Why is it a principle of the Protestant Reformation that we have a translation of Scripture that is suitable for reading? Simply, so that the people of God will be able to read the Word of God in their own language. Are some translations more faithful to the original than others? Certainly. But God has supplied the church with a song-book — the Psalter. Why is it unreasonable to expect that there should be a translation of the Psalter that is suitable for singing? It need not be the same translation that is used for reading — because reading and singing are different activities and form different elements of worship. A translation that is intended for singing should be "suitable for singing." Will one metrical translation be better, or more faithful to the original, than another? Probably. When there is a more faithful translation, "suitable for singing," I suggest we use it! In the meantime, aspersing the singing of the Psalms is no substitute for a more accurate metrical translation. The Psalms of David in Metre is a translation that is remarkably faithful to the Hebrew . . . and 350 years of Psalm-singers attest to its suitability for singing. There is room for improvement, of course. But the solution is to propose a more suitable and faithful translation.

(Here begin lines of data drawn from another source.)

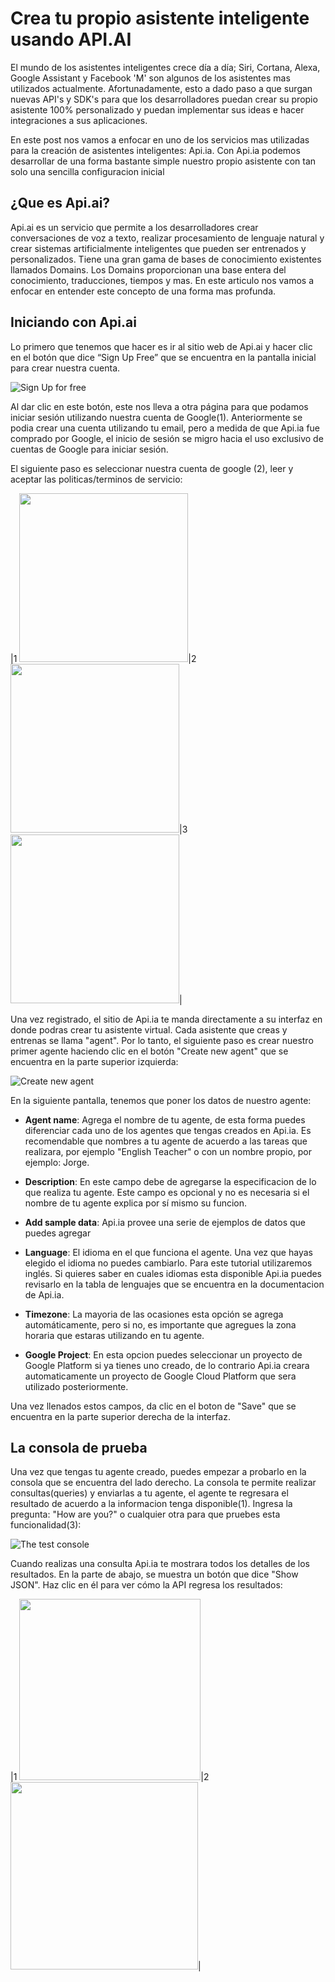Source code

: # Crea tu propio asistente inteligente usando API.AI

El mundo de los asistentes inteligentes crece día a día; Siri, Cortana, Alexa, Google Assistant y Facebook 'M' son algunos de los asistentes mas utilizados actualmente. Afortunadamente, esto a dado paso a que surgan nuevas API's y SDK's para que los desarrolladores puedan crear su propio asistente 100% personalizado y puedan implementar sus ideas e hacer integraciones a sus aplicaciones.

En este post nos vamos a enfocar en uno de los servicios mas utilizadas para la creación de asistentes inteligentes: Api.ia.
Con Api.ia podemos desarrollar de una forma bastante simple nuestro propio asistente con tan solo una sencilla configuracion inicial

## ¿Que es Api.ai?

Api.ai es un servicio que permite a los desarrolladores crear conversaciones de voz a texto, realizar procesamiento de lenguaje natural y crear sistemas artificialmente inteligentes que pueden ser entrenados y personalizados. Tiene una gran gama de bases de conocimiento existentes llamados Domains. Los Domains proporcionan una base entera del conocimiento, traducciones, tiempos y mas. En este articulo nos vamos a enfocar en entender este concepto de una forma mas profunda.

## Iniciando con Api.ai

Lo primero que tenemos que hacer es ir al sitio web de Api.ai y hacer clic en el botón que dice “Sign Up Free” que se encuentra en la pantalla inicial para crear nuestra cuenta.

![Sign Up for free](https://lh3.googleusercontent.com/fXtRq1O2CKbDi3SomhX1Dni4FCHww4twNZHkW5M_rsX4ptCLCoPmC0c35LvGz5XqKPDFeYrxgEpf68wfLj-okp9lu9DaeUFdfvEEcf-rPDuFb6hf8UY4-sIJ8oYzoP7Pu0PK4sD1Yip14k3JMO7t3CGFRdv7PlDFRtgtIEIU0F-nl0oTrf-XIfnJKryWmNcqTY9apFAZ7W_u0kYGW3ptKhdbS8XDZINqnHcOKcT7GZIGcFW-5flYS340jc1QcwRZWJr68v2Jd_vUGdiUOxVJ0U_bwRL3hch2O8zsCA7wATKvX6ng4C6ms_PlJP3giGPPBa7XCuYWuOcaRskr6t_U_ne9AdSr4UpbmZ0GCpx9F3A8XHYtY5O7HbeahQ_9xGYTkqr_T4h-EeJf7YanAYK4AJleFnf2o37ul91QS6hqngO6xiF_e7cCFCB3CHiPQsjYyu9oI4MBxFCdJYGzbJedfXTiS6MjQbAwnzg8Hruwc8CybIAfZqi6TtcJ2UGHKGm1t6P4kyeBMmSZx5um33eBC9cPOhNdFLlq3i6wWpATIo9U_tmBCUsCWFQoW5cPJQ=w2734-h1312 "Sign Up for free")

Al dar clic en este botón, este nos lleva a otra página para que podamos iniciar sesión utilizando nuestra cuenta de Google(1). Anteriormente se podia crear una cuenta utilizando tu email, pero a medida de que Api.ia fue comprado por Google, el inicio de sesión se migro hacia el uso exclusivo de cuentas de Google para  iniciar sesión. 

El siguiente paso es seleccionar nuestra cuenta de google (2), leer y aceptar las politicas/terminos de servicio:

|1 <img src="https://lh3.googleusercontent.com/p-EjUpMg_Goy5Cd-UvdkDGwSXI0P9dslhh5Bf5TOMe_ZWhKzC_CuaeztTu_jNq4UDjeDNqqtxz5q34e4WAtUWNu1JBIXZChKosS8HynT9KpMiNuxgsye7Q_GoaaQs4E0keKAlO7EqZQlgM1nMJCbt_UfXjzvVJWVbEt9e41RrANQvth7t5CZNBfB5h7zhhSN9_uMG_pakF-LsDGFL83R236aBZ-UUs24p_eP4xtyFSf8m821vwI5Qo-1uY9jfCrKmK99meQxxW-0heNc5CAUEz0SovMoca66cnt4hPxO5DmQB_mPIH5VzVZ6qLm9OG1_4L1cuWXhlpR9y8Ry4OjSPs_zlKDJRab0a3n1lZPgw8inJjoYTjtbFX19ciKqNvNqJ4_CwXvzLcqVu7kPiIGthqLEOYocsJJR9hw6XZ4tzAC5k2kFXXUYrMgpIR6Hie6Y2KnrBepOej20V-yBLF2bQuA4uojhXACCoETqcAlVREFXfyNo13yda9vVRLSyIjMR_gsY9Iy1kbs4eJmdbxHgEMx9ho02UroOlmp-Jp2ntXKW8ElXgHFtPOr7ZVPF7MGJRMbLXEfi=w2734-h1312" width="270">|2 <img src="https://lh3.googleusercontent.com/lA1bwuxcrOINXixpDXkMrT8FnsY4KS1_vjr8FDIaVOBpvvWdGPapzc4hR_-LnsTio5iiF9pE7T0Ezgz41z8N96unPrAhVahO3AflYAju24EqkU7nNBmELQE_zQ20RO0JEAw_Rg_7ADDbJhtg9KjrZDV2XJS_luo38SvxwJHMTPVUrw3j3AkJs6DYNDIh_QvIspN3MdVgSL21QYlwCU2G3LEifc8mEehH21YupwLTe7O-YQz6u3I0goOZqAMxMBrotQZ-6oFYs6x2iFMJkbh85xL6xT6-jShE9umd_Yjg-AAIjjxdhSTCztIlW4IURSZwXY4iFw4YU3mPo4N-hiETfTb6S3-2pANe-muCwrxn0PMpRCK6U1fK1qQin07pISdZ-d3nmmFGmwiN-fGw1D4tFUST0uXG0IngK4owmbeZL-H967ilZyT7AXbpx3UzPVtc-Fkz9m-JjL2pV8g0gs6tipCOLItTnpoaq6mougCCQieEtV7W6MfpQggNsv80Jcmk8AXsrWadiyZdQg0YjzTHU2NCM7jLTSLQfwNvdD4m4Rpb4O977yFbPKtchBMm0Q=w2776-h1358" width="270">|3 <img src="https://lh3.googleusercontent.com/4vCFCvD-EHzxU0X0HtxXsOr5kgPUMrkNO2iNgMzHM905RgZF1IkHxgWyFnzo0TfJm9I-4v3LkCgYwX2l8c5BxTaifLdIG2gELPRgtyifCARIeH-k_OQiCQcs1a8xnGsr_gLvqVITXXY_LqmCodNitQkPlV9uv6vdQkmxF29keUG3t4QTtiMlQ19Him6O6-tMB3G8CGJaA2QtVXojMJrg6xQbncku4IlrbzvoJwHHRCS13coqvJrET8VLhpdey3oRPApsZduCBnanKe3RYiYGKOISOG0FKRAO5RM_t0LQTddkn3wVhKyaHJry011efFMKcqjUN_dk8iAWLuWmzowVvt01LV5mRVMijgqzBDr92c7ell6t-ExuwIT62ZSss9InehRa9NH7MLjaaSsrybKXjz3fPWRVNKywy1OteSlA6XiDFt7FjjXRycBsI7C38bxJLrFhN_-faWAGQMaDbbtY7Bj-Xp6hz2BJ-Svg215mC7UxLENSYexhQusK6epdx0CwHH2F4XlPuzCc14DyLN1xdJmBYvpcljRjKChzRUo2ij2IjLGHVedK7ig9XZdNUg=w2734-h1312" width="270">|

Una vez registrado, el sitio de Api.ia te manda directamente a su interfaz en donde podras crear tu asistente virtual. Cada asistente que creas y entrenas se llama "agent". Por lo tanto, el siguiente paso es crear nuestro primer agente haciendo clic en el botón "Create new agent" que se encuentra en la parte superior izquierda:

![Create new agent](https://lh3.googleusercontent.com/oXkI_QHvh8hL2JqFFN_QIg5dA4F4jHw4oha5ryrwq-DABY29v_F9ye8M-ovxNB1un4OZueRSNT2v89OSNe0NEnmSUSyP8llALLY5J4KO2bZ1LXdzRD-ieA9RtB24tZ4i7ltmKrqYdvR6ogcGMji32KsYomSF3W0qLobLKfqBdmdLP5UhrMAlAWLAJGM_oenZx81ONx1bUW4ZJyHtkjOs7JA0WYdV638XAtyKuOl6Qv83TBUzF3M4drrS5UY-C5QPFOUTY8onbDybPcZC9q4XkoRYyJWkmE8qCbe2l5tB-_3AFSkzIEYsYSawIFVZVouLJE7-PqoAtWZGiaBs3jxZBgUQSagKEA1nPCtNrWncPpdwhvMybg466LUplQEqtB02KrvmYuK3JGBF0Q3w_ZOZuUAv2SP0CYvch8L4ePhKhuM1HYYL8IPyzuLCRhLkV0CUSQJ0J0RZwv6ETdKlU6QJ0sVQtn6975pvM2HkaUFxY4SESMQdcL7RdPBjeDA1WSJWSocWy-mkUL6SfTYhMqZBOrFdBU3riPwB-8ij6cmPvHureea_AVHuxDUEMNIgVg=w2776-h1358 "Create new agent")

En la siguiente pantalla, tenemos que poner los datos de nuestro agente:

* **Agent name**:  Agrega el nombre de tu agente, de esta forma puedes diferenciar cada uno de los agentes que tengas creados en Api.ia. Es recomendable que nombres a tu agente de acuerdo a las tareas que realizara, por ejemplo "English Teacher" o con un nombre propio, por ejemplo: Jorge.

* **Description**: En este campo debe de agregarse la especificacion de lo que realiza tu agente. Este campo es opcional y no es necesaria si el nombre de tu agente explica por sí mismo su funcion.

* **Add sample data**: Api.ia provee una serie de ejemplos de datos que puedes agregar

* **Language**: El idioma en el que funciona el agente. Una vez que hayas elegido el idioma no puedes cambiarlo. Para este tutorial utilizaremos inglés. Si quieres saber en cuales idiomas esta disponible Api.ia puedes revisarlo en la tabla de lenguajes que se encuentra en la documentacion de Api.ia.

* **Timezone**: La mayoria de las ocasiones esta opción se agrega automáticamente, pero si no, es importante que agregues la zona horaria que estaras utilizando en tu agente.

* **Google Project**: En esta opcion puedes seleccionar un proyecto de Google Platform si ya tienes uno creado, de lo contrario Api.ia creara automaticamente un proyecto de Google Cloud Platform que sera utilizado posteriormente.

Una vez llenados estos campos, da clic en el boton de "Save" que se encuentra en la parte superior derecha de la interfaz. 

## La consola de prueba

Una vez que tengas tu agente creado, puedes empezar a probarlo en la consola que se encuentra del lado derecho. La consola te permite realizar consultas(queries) y enviarlas a tu agente, el agente te regresara el resultado de acuerdo a la informacion tenga disponible(1). Ingresa la pregunta: "How are you?" o cualquier otra para que pruebes esta funcionalidad(3): 

![The test console](https://lh3.googleusercontent.com/ttpNJMAXSWtvwCLBorAQzcpBFk81fng7QVJGt8Z5PKuFjBimtMhZR5d6AVIPyL6wlbXvE3sRF4e3trjMH5GyLaUEsjmRiZ3AVEP6CX7nZELhsmRxywdB94Mhk4ADikFgo0J8SOSYei9WIAq7-ttmYmt-6E6W87liyJdQpxO6bB2l4yG7diW7cmqHwkyuA3jDWIMYsnytwEdhoEFSNH_UqYP48nHsL5a6JQlhP9y4y6hdgSMeL4WqmKhXS0pWDkz4tnB_VGOE9FVSQPykPwfhOJh3Rp-R7WecHN6mWzHT5a3OxJFTVvGA1Cu66tbmFwrWyJS24sSYKzqPeOGXhyiXxlhCTcQLo886BVhThZ8NT4KX21hWomLg4aage1t8aoRHwGwyFwWinl_UdsoLGGD5McwIf31pIem2sw-PVqieCVdGfZUxmLI2oTT3dNvyMnmRUWt6Wo1PQSLOQ-44LhRtZPnIxj7CbIcnib00wqZTqrQ5dncj5PzM7o_74_F4zefXC7Sw2ngFrpQckM996mUB6rc63_edqKA0jQvPoV7G35CVTfbStecuGbRBAQWwrA=w2776-h1358 "The test console")

Cuando realizas una consulta Api.ia te mostrara todos los detalles de los resultados. En la parte de abajo, se muestra un botón que dice "Show JSON". Haz clic en él para ver cómo la API regresa los resultados:

|1 <img src="https://lh3.googleusercontent.com/IC-7gm72T813PDdzePRP0pnjZTmnkWU7VhhwmSaHRQUqMBxGBm-IJeXlZ30B9YHlY3Xz5nccBhBy8d9g18pW6P6bvi9ma-JoqWw1-q4Liur6IyMd3lGNRUOuZjreZPEk1m5ibfDe4bZ1i7m0We-eijTrBcQ5uKao0DdpGdnIgIiMXCnOaFXR9V7uD-TzXTTQTgjN6AOA_WOsTispiTblfE2LWLaBRe8GQjGSW3vn2CXAe4sxk4WR00tsJUO7g3az0NhQvGGrlG5S8gFm-aJvHc95WHw0q0HrSF0znhSa8xB3TlE-gnitWYwMuX9TiugYU3YdZvi2fn9IzjB--bEHiH6PC47R-HXTOFjdk3x3M4nPNG6b2oKrKU-s2NQbgwKm4V4_m2y2QSc8yGgW79QcU_4UZrfhzhdbWXlzVxqfo3LeTAnyIxUP7KYOCh_tJOwY_KAe9S8mzEXhCvf6OaRLkmZWW6cbUFw6OsGRDG5_Xs5fdsEkVwL-9aRqvsTpcXzx5iSQROPhrgj-AQNBkrmzgk-T4RgoRXBiUDvCBZ1H7uh0YBYR4labc8rWwCCJxw=w2776-h1358" width="290">|2 <img src="https://lh3.googleusercontent.com/dWZvC9SDyRYr7BGtowpuFdXHT5RBvpD5tFS378lKQsNR8sFvU6MOu2iFUWub1LrQLBv0eQgevBuIA7YIWDg19toTy9St0IIO_jqr4o7fufB9k3M19MjYIH-ebDBbVuXsgJXz-A067t7G8ei9j7juBCTYDf-rbnv9e4a9-TQZmYMzECJnYZyxxkS9NwFtvNRbiS-YgRfd25UJD8Bzg70ik9WGtgfOeELHMGOvxJVWcrS6QCSltDkQVqKlI8yPpk_azzZF70KSudQyJSSaTTEbxqZd9IrUv3m2QSMXBN0YH-Bn_bRUEMu8ZfETRGz0mEbeCP2YBQKo3HZSot24FTXqE_F-dGGGlGVdin48fiYr30MSH-SOCX7liW4MIaH3smXyhgx3RFyXD-LLUNe76pctUCC7IRj6t0UzWJTW3uj8-sVdJ-vFYJB7MSCoOXRGz7S9k0uUCBP5W44JB8bZKz5HTF2wVOXKClpBSuQIOUAro_oJy2g-XScofmJG9M87yfG4ZAMijX2zyjPQVJpYQBipuCSyVq-NqgoMZySLsXZa5qGqlIl1gma2Oz7kfsJY9Q=w2776-h1358" width="300">|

Two passages are generally used by those who would bring unauthorized hymns into public worship: Ephesians 5:19 and Colossians 3:16. Dr. Crampton is no exception. However, just as those who have gone before him, Dr. Crampton fails to show that Paul had any other Psalms, hymns, or spiritual songs in mind than the ones written by the Spirit of God.

Crampton approvingly quotes Gordon Clark as saying, "these three titles[Psalms, hymns and songs] seem to be insertions in the Septuagint without Hebrew evidence." What Crampton forgot to mention is that Clark referred only to the title of Psalm 76 and not to the titles of the Psalms in general. For in the titles of the Psalms, even Crampton must admit that the word for Psalm (Psalmos) occurs 67 times, hymn (humnos) occurs 13 times and song (ode) is found 36 times. These words occur in the Psalter itself over 100 times in the titles of the Psalms (not to mention the number of times they occur in the body of the Psalms), yet Dr. Crampton would have us believe that Paul might have reference to some other group of Psalms, hymns and spiritual songs for which there is not a scrap of historical evidence.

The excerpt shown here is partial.